It was dusk when I sat on the deck outside with Julie and Laurent. We spoke by candlelight until the evening became dark. Julie and Laurent were from France, though they had recently visited Nepal where they met Tibetan people in exile. “The Tibetan’s have a salty tea like this too. The women beat butter into it with a long wooden cylinder.” Julie moved her arms to illustrate the rhythm of beating butter into tea. Then she showed me a book. “I brought this book, Close to Heaven. It’s about Buddhism in the Himalayas. I thought it might be relevant.” There was a map inside that we used to locate Kashmir. We spoke our way through the history of the region, from early times on the Silk Route to the partitions of the twentieth century. We discussed the Summer of 2010—the Machil fake encounter, the death of Tufail, the protests that followed and the state violence.
Immediately Julie and Laurent connected the situation in Kashmir to a wider political and historical milieu that drew in Tibet, Palestine, and other smaller countries along the Himalayan region bordering both India and China, including Nepal. “Do India and Pakistan want Kashmir because of resources?” Julie asked. Of course Kashmir’s resources played a part in the conflict, but there were also more enduring and complicated interests that were rooted in national egos, the ownership of territory, and the formation of identities.

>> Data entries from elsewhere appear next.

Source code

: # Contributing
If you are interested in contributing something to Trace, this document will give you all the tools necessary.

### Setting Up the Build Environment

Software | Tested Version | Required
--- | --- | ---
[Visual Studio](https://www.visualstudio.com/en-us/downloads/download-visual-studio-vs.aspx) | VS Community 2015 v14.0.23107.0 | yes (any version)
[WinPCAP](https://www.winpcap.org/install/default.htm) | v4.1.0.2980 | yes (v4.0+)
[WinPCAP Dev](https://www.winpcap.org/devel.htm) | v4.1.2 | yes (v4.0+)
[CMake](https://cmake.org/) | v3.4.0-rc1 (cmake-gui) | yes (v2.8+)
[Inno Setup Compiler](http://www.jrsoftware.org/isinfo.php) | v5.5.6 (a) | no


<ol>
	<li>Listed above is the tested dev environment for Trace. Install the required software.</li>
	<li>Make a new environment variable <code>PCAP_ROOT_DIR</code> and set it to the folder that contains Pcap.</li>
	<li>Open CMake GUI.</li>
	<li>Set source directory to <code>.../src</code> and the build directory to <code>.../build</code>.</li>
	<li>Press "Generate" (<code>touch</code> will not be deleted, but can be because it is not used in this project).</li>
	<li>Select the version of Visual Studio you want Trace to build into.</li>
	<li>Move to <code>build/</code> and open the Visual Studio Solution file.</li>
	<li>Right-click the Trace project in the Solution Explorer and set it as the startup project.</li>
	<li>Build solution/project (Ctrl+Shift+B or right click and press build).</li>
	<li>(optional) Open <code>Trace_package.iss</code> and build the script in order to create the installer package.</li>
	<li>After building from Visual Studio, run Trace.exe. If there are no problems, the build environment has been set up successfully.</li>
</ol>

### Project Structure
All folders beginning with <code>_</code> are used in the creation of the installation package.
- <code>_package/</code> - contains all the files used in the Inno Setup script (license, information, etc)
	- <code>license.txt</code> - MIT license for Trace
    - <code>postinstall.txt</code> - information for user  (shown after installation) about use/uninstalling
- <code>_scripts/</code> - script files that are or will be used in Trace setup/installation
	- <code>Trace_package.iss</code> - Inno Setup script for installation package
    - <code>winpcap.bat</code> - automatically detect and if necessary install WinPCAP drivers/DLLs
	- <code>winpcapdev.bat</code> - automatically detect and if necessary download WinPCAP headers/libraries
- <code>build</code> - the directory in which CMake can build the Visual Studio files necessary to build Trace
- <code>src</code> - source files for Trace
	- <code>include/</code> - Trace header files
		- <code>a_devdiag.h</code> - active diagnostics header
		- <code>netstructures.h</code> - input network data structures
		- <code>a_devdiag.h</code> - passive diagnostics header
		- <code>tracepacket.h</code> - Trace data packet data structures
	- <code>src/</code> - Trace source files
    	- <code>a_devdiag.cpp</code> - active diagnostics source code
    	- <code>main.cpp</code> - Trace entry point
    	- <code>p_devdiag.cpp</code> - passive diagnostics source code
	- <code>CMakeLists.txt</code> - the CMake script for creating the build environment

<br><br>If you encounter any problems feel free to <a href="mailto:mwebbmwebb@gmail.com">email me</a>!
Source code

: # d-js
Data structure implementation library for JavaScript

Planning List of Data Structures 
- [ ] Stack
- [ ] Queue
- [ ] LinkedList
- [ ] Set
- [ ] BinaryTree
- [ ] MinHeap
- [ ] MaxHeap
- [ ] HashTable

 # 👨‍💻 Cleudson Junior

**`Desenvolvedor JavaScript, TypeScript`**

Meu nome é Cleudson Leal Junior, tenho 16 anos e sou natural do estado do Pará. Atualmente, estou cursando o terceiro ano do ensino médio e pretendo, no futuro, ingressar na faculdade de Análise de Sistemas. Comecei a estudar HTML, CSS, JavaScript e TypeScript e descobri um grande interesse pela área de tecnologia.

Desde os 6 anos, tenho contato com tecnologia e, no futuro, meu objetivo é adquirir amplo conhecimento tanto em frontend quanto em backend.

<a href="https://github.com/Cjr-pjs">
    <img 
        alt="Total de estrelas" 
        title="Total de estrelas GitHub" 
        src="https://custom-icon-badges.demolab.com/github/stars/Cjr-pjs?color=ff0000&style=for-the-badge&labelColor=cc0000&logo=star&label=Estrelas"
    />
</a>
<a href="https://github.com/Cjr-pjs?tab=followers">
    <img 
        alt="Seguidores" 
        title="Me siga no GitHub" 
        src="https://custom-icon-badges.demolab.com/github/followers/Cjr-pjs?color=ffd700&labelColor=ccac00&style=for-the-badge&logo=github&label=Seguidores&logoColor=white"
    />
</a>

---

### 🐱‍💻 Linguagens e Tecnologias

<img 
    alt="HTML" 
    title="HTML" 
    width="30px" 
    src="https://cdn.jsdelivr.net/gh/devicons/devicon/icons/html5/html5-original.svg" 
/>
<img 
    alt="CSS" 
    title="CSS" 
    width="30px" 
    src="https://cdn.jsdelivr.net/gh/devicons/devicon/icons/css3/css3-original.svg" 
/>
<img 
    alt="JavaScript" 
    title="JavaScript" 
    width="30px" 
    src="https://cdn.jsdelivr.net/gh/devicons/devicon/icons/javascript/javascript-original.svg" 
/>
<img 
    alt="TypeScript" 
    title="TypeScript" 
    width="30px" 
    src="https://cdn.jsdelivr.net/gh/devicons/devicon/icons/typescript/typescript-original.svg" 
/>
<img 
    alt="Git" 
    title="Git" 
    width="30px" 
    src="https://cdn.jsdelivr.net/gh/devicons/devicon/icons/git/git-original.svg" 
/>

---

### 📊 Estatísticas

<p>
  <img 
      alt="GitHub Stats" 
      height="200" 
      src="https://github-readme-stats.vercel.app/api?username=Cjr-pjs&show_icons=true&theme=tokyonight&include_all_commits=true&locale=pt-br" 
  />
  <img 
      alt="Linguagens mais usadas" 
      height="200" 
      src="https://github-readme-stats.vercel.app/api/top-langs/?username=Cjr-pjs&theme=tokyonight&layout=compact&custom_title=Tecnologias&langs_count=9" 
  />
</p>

“Eventually,” Laurent said, “these things move beyond ‘resources’ to a point where no one wants to let go, regardless of the consequences. Did you know China exports out-dated cans of food to Nepal? They just don’t care.”
Julie and Laurent drew parallels between China’s occupation of Tibet and Israel’s occupation of Palestine; both have encouraged their citizens to ‘settle’ onto land in order to claim it as their own. Julie expected that India must be trying to settle Kashmir in a similar kind of way. Despite the legal state of lawlessness that characterises the state of affairs in Kashmir, Article 370 forbids the Indian parliament from making any law in contravention to the state subject laws of J&K instituted by the Dogra rulers during the 1920s. This prohibits people from outside Kashmir owning property in Kashmir, and despite the military occupying large areas of Kashmir with their barracks, at the level of civilians Kashmir is still very much inhabited by Kashmiris.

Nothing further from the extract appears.